Selecting dates in Pandas DataFrame to calculate daylight savings time

Question:

I’m trying to select a range of dates in a Pandas DataFrame (containing half hourly data) to determine the daylight savings time of those days. The start of DST is the last Sunday of September, and it ends on the first Sunday of April.

import numpy as np
import pandas as pd
from datetime import datetime, date, timedelta

...

df0 = df0.set_index('datetime')

df0['mnth'] = pd.DatetimeIndex(df0.index).month
df0['dow'] = pd.DatetimeIndex(df0.index).dayofweek # Mon=0, ..., Sun=6

start_dst = df0.iloc[(df0.mnth==9) & (df0.dow==6).idxmax()]
end_dst = df0.iloc[(df0.mnth==4) & (df0.dow==6).idxmin()]
df0.index[start_dst:end_dst] = df0.index + pd.Timedelta('1h')

My data is essentially shifted 1 hour backwards in the Sep-Apr period, so I need to add 1h to the timestamps in this period. But when I define start_dst, I get an error

TypeError: Cannot perform 'and_' with a dtyped [bool] array and scalar of type [bool]

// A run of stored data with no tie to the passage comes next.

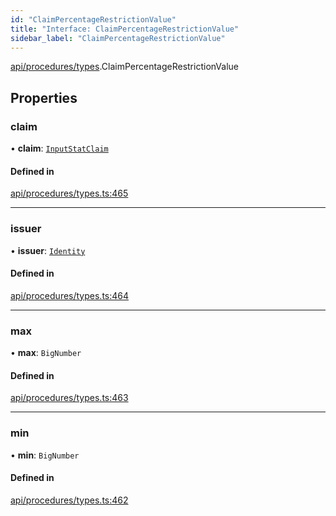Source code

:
 ```yaml
---
id: "ClaimPercentageRestrictionValue"
title: "Interface: ClaimPercentageRestrictionValue"
sidebar_label: "ClaimPercentageRestrictionValue"
---
```


[api/procedures/types](../../../../../modules/API/Procedures/Types/Types.md).ClaimPercentageRestrictionValue

## Properties

### claim

• **claim**: [`InputStatClaim`](../../../../../modules/API/Entities/Types/Types.md#inputstatclaim)

#### Defined in

[api/procedures/types.ts:465](https://github.com/PolymeshAssociation/polymesh-sdk/blob/fedc4714f/src/api/procedures/types.ts#L465)

___

### issuer

• **issuer**: [`Identity`](../../../../../classes/API/Entities/Identity/Identity.md)

#### Defined in

[api/procedures/types.ts:464](https://github.com/PolymeshAssociation/polymesh-sdk/blob/fedc4714f/src/api/procedures/types.ts#L464)

___

### max

• **max**: `BigNumber`

#### Defined in

[api/procedures/types.ts:463](https://github.com/PolymeshAssociation/polymesh-sdk/blob/fedc4714f/src/api/procedures/types.ts#L463)

___

### min

• **min**: `BigNumber`

#### Defined in

[api/procedures/types.ts:462](https://github.com/PolymeshAssociation/polymesh-sdk/blob/fedc4714f/src/api/procedures/types.ts#L462)
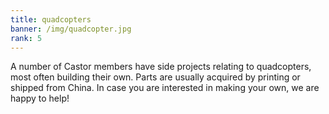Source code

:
 ```yaml
---
title: quadcopters
banner: /img/quadcopter.jpg
rank: 5
---
```


A number of Castor members have side projects relating to quadcopters, most often building their own. Parts are usually
acquired by printing or shipped from China. In case you are interested in making your own, we are happy to help!
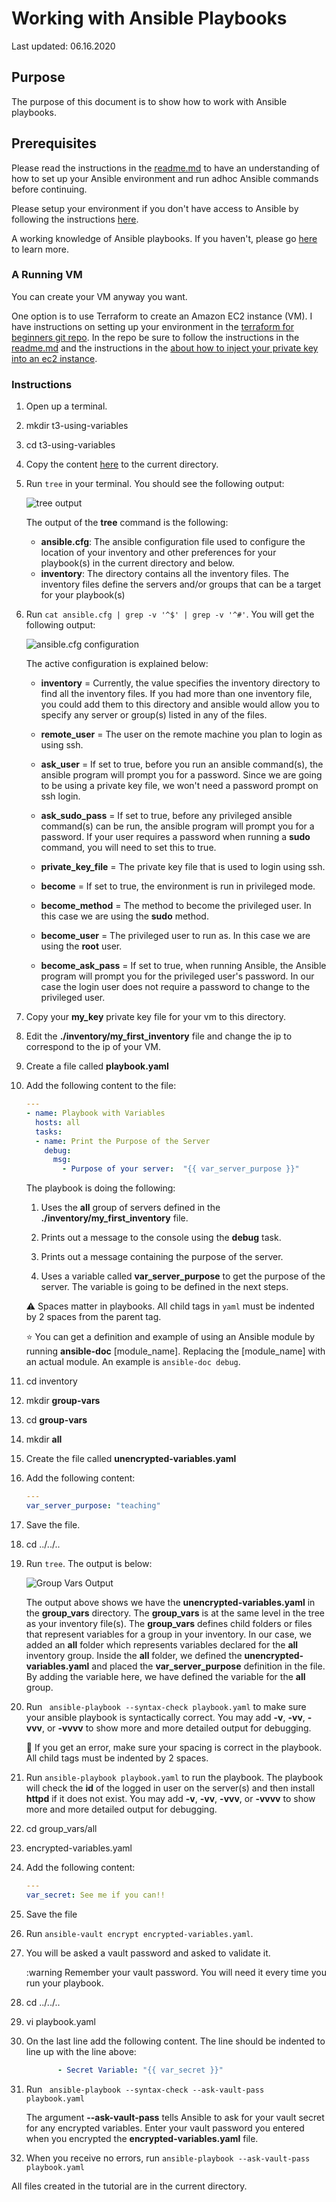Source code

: # Working with Ansible Playbooks

Last updated: 06.16.2020

## Purpose

The purpose of this document is to show how to work with Ansible playbooks.

## Prerequisites

Please read the instructions in the [readme.md](../t1-getting-started/readme.md)
to have an understanding of how to set up your Ansible environment
and run adhoc Ansible commands before continuing.

Please setup your environment if you don't have access to Ansible by
following the instructions [here](../t1-getting-started/readme.md).

A working knowledge of Ansible playbooks.  If you haven't, please go
[here](../t2-using-playbooks) to learn more.

### A Running VM

You can create your VM anyway you want.

One option is to use Terraform to create an Amazon EC2 instance (VM).
I have instructions on setting up your environment in the
[terraform for beginners git repo](https://github.com/bretmullinix/terraform-for-beginners/tree/master/t1-getting-started).
In the repo be sure to follow the instructions in the
[readme.md](https://github.com/bretmullinix/terraform-for-beginners/tree/master/t1-getting-started/readme.md)
and the instructions in the
[ about how to inject your private key into an ec2 instance](https://github.com/bretmullinix/terraform-for-beginners/tree/master/t3-injecting-your-ssh-key-into-ec2-instance).


### Instructions

1. Open up a terminal.
1. mkdir t3-using-variables
1. cd t3-using-variables
1. Copy the content [here](../t1-getting-started) to the current directory.
1. Run `tree` in your terminal.  You should see the following output:

    ![tree output](../images/getting-started-with-playbooks-initial-dir-tree-structure.png)

    The output of the **tree** command is the following:
    
    - **ansible.cfg**: The ansible configuration file used to configure
    the location of your inventory and other preferences for your playbook(s)
    in the current directory and below.
    - **inventory**: The directory contains all the inventory files.
     The inventory files define the servers and/or groups
     that can be a target for your playbook(s)
    
1.  Run `cat ansible.cfg | grep -v '^$' | grep -v '^#'`.  You will get
the following output:

    ![ansible.cfg configuration](../images/getting-started-with-playbooks-ansible-cfg-contents.png)

    The active configuration is explained below:
    
      - **inventory** = Currently, the value specifies the inventory directory to
        find all the inventory files.  If you had more than one
        inventory file, you could add them to this directory and ansible
        would allow you to specify any server or group(s)
        listed in any of the files.
        
      - **remote_user** = The user on the remote machine you
        plan to login as using ssh.
        
      - **ask_user** = If set to true, before you run an ansible command(s),
        the ansible program will prompt you for a password.  Since we are going to
        be using a private key file, we won't need a password prompt on ssh
        login.
        
      - **ask_sudo_pass** = If set to true, before any privileged ansible
        command(s) can be run, the ansible program
        will prompt you for a password. If your user requires a
        password when running a **sudo** command, 
        you will need to set this to true.
        
      - **private_key_file** = The private key file that is used to login using
        ssh.
      
      - **become** = If set to true, the environment is run in privileged mode.
      
      - **become_method** = The method to become the privileged user.  In
      this case we are using the **sudo** method.
      
      - **become_user** = The privileged user to run as.  In this case
      we are using the **root** user.
      
      - **become_ask_pass** = If set to true, when running Ansible, the
      Ansible program will prompt you for the privileged user's password.  In our
      case the login user does not require a password to change to the
      privileged user.

1. Copy your **my_key** private key file for your vm to this directory.
1. Edit the **./inventory/my_first_inventory** file and change the ip to
correspond to the ip of your VM.
1. Create a file called **playbook.yaml**
1. Add the following content to the file:

    ```yaml
   ---
   - name: Playbook with Variables
      hosts: all
      tasks:
      - name: Print the Purpose of the Server
        debug:
          msg:
            - Purpose of your server:  "{{ var_server_purpose }}"
   ```
   
   The playbook is doing the following:
   
   1. Uses the **all** group of servers defined
   in the **./inventory/my_first_inventory** file.
   
   1. Prints out a message to the console using the **debug** task.
   
   1. Prints out a message containing the purpose of the server.
   
   1.  Uses a variable called **var_server_purpose** to get the purpose
   of the server.  The variable is going to be defined in the next steps.
   
   :warning: Spaces matter in playbooks.  All child tags in `yaml` must
   be indented by 2 spaces from the parent tag.
   
   :star: You can get a definition and example of using an Ansible module
   by running **ansible-doc** [module_name].  Replacing the [module_name]
   with an actual module.  An example is `ansible-doc debug`.

1. cd inventory
1. mkdir **group-vars**
1. cd **group-vars**
1. mkdir **all**
1. Create the file called **unencrypted-variables.yaml**
1. Add the following content:

    ```yaml
    ---
    var_server_purpose: "teaching"
   ```

1. Save the file.

1. cd ../../..

1. Run `tree`.  The output is below:

    ![Group Vars Output](../images/group-vars-unencrypted.png)
    
    The output above shows we have the **unencrypted-variables.yaml** in
    the **group_vars** directory.  The **group_vars** is at the same
    level in the tree as your inventory file(s).  The **group_vars**
    defines child folders or files that represent variables for a
    group in your inventory.  In our case, we added an **all** folder
    which represents variables declared for the **all** inventory group.
    Inside the **all** folder, we defined the **unencrypted-variables.yaml**
    and placed the **var_server_purpose** definition in the file.  By adding
    the variable here, we have defined the variable for the **all** group.

1. Run ` ansible-playbook --syntax-check playbook.yaml` to make
sure your ansible playbook is syntactically correct.  You may add **-v**,
**-vv**, **-vvv**, or **-vvvv** to show more and more detailed output for
debugging. 

    :eyes: If you get an error, make sure your spacing is correct in
    the playbook.  All child tags must be indented by 2 spaces.

1. Run `ansible-playbook playbook.yaml` to run the playbook.  The
playbook will check the **id** of the logged in user on the server(s) and then
install **httpd** if it does not exist.  You may add **-v**, **-vv**, **-vvv**,
or **-vvvv** to show more and more detailed output for debugging.

1. cd group_vars/all
1. encrypted-variables.yaml
1. Add the following content:

    ```yaml
    ---
    var_secret: See me if you can!!
    ```
1. Save the file

1. Run `ansible-vault encrypt encrypted-variables.yaml`.

1. You will be asked a vault password and asked to validate it.

    :warning Remember your vault password.  You will need it
    every time you run your playbook.

1. cd ../../..

1. vi playbook.yaml
1. On the last line add the following content.
The line should be indented to line up with the line above:

    ```yaml
           - Secret Variable: "{{ var_secret }}"
   ```
  
1. Run ` ansible-playbook --syntax-check --ask-vault-pass playbook.yaml` 

    The argument **--ask-vault-pass** tells Ansible to ask for your vault
    secret for any encrypted variables.  Enter your vault password you
    entered when you encrypted the **encrypted-variables.yaml** file.

1. When you receive no errors, run
`ansible-playbook --ask-vault-pass playbook.yaml`

All files created in the tutorial are in the current directory.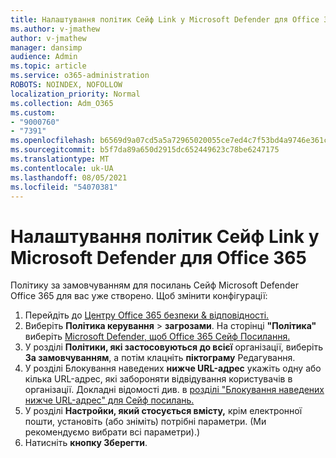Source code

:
 ```yaml
---
title: Налаштування політик Сейф Link у Microsoft Defender для Office 365
ms.author: v-jmathew
author: v-jmathew
manager: dansimp
audience: Admin
ms.topic: article
ms.service: o365-administration
ROBOTS: NOINDEX, NOFOLLOW
localization_priority: Normal
ms.collection: Adm_O365
ms.custom:
- "9000760"
- "7391"
ms.openlocfilehash: b6569d9a07cd5a5a72965020055ce7ed4c7f53bd4a9746e361c805c8410c0cde
ms.sourcegitcommit: b5f7da89a650d2915dc652449623c78be6247175
ms.translationtype: MT
ms.contentlocale: uk-UA
ms.lasthandoff: 08/05/2021
ms.locfileid: "54070381"
---
```

# <a name="set-up-safe-link-policies-in-microsoft-defender-for-office-365"></a>Налаштування політик Сейф Link у Microsoft Defender для Office 365

Політику за замовчуванням для посилань Сейф Microsoft Defender Office 365 для вас уже створено. Щоб змінити конфігурації:

1. Перейдіть до [Центру Office 365 безпеки & відповідності.](https://go.microsoft.com/fwlink/p/?linkid=2077143)
2. Виберіть **Політика керування**  >  **загрозами**. На сторінці **"Політика"** виберіть [Microsoft Defender, щоб Office 365 Сейф Посилання.](https://go.microsoft.com/fwlink/?linkid=2101058)
3. У розділі **Політики, які застосовуються до всієї** організації, виберіть **За замовчуванням**, а потім клацніть **піктограму** Редагування.
4. У розділі Блокування наведених **нижче URL-адрес** укажіть одну або кілька URL-адрес, які забороняти відвідування користувачів в організації. Докладні відомості див. в [розділі "Блокування наведених нижче URL-адрес" для Сейф посилань.](https://go.microsoft.com/fwlink/?linkid=2092123)
5. У розділі **Настройки, який стосується вмісту,** крім електронної пошти, установіть (або зніміть) потрібні параметри. (Ми рекомендуємо вибрати всі параметри).)
6. Натисніть **кнопку Зберегти**.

I’m not sure how to change start_dst.

Edit: Here is a sample dataframe:

# End DST: first Sunday of April, 1h backward (5 Apr 2020)
# Start DST: last Sunday of September, 1h forward (27 Sep 2020)
# 4,5,6 April 2020, 26,27,28 Sep 2020
d1 = '2020-04-04'
d2 = '2020-04-05'
d3 = '2020-04-06'
d4 = '2020-09-26'
d5 = '2020-09-27'
d6 = '2020-09-28'

df1 = pd.DataFrame()
df1['date'] = pd.to_datetime([d1]*24, format='%Y-%m-%d')
df1['time'] = (pd.date_range(d1, periods=24, freq='H') - pd.Timedelta(hours=1)).time
df1 = df1.set_index('date')

df2 = pd.DataFrame()
df2['date'] = pd.to_datetime([d2]*25, format='%Y-%m-%d')
df2['time'] = (pd.date_range(d2, periods=25, freq='H') - pd.Timedelta(hours=1)).time
df2 = df2.set_index('date')

df3 = pd.DataFrame()
df3['date'] = pd.to_datetime([d3]*24, format='%Y-%m-%d')
df3['time'] = (pd.date_range(d3, periods=24, freq='H')).time
df3 = df3.set_index('date')

df4 = pd.DataFrame()
df4['date'] = pd.to_datetime([d4]*24, format='%Y-%m-%d')
df4['time'] = (pd.date_range(d4, periods=24, freq='H')).time
df4 = df4.set_index('date')

df5 = pd.DataFrame()
df5['date'] = pd.to_datetime([d5]*23, format='%Y-%m-%d')
df5a = pd.DataFrame(pd.date_range('00:00', '01:59', freq='H').time)
df5b = pd.DataFrame(pd.date_range('01:00', '01:59', freq='H').time)
df5c = pd.DataFrame(pd.date_range('03:00', '22:00', freq='H').time)
df5['time'] = pd.concat([df5a,df5b,df5c],axis=0).values
df5 = df5.set_index('date')

df6 = pd.DataFrame()
df6['date'] = pd.to_datetime([d6]*24, format='%Y-%m-%d')
df6['time'] = (pd.date_range(d6, periods=24, freq='H') - pd.Timedelta(hours=1)).time
df6 = df6.set_index('date')

df0 = pd.DataFrame()
z = df1.append(df2).append(df3).append(df4).append(df5).append(df6)
df0['datetime'] = pd.to_datetime(z.index.astype(str)+' '+z.time.astype(str),
                            format='%Y-%m-%d %H:%M:%S')
df0 = df0.set_index('datetime')

df0['mnth'] = pd.DatetimeIndex(df0.index).month
df0['dow'] = pd.DatetimeIndex(df0.index).dayofweek # Mon=0, ..., Sun=6
df0['hour'] = pd.DatetimeIndex(df0.index).hour
Asked By: Medulla Oblongata

||

Answers:

I believe the error is because of the idxmax() and idxmin(); Both return the index number, and this index isn’t a bool type. The (df0.mnth==9) and (df0.mnth==4) will return a array of True and False; and when u try compare them, this error will occur.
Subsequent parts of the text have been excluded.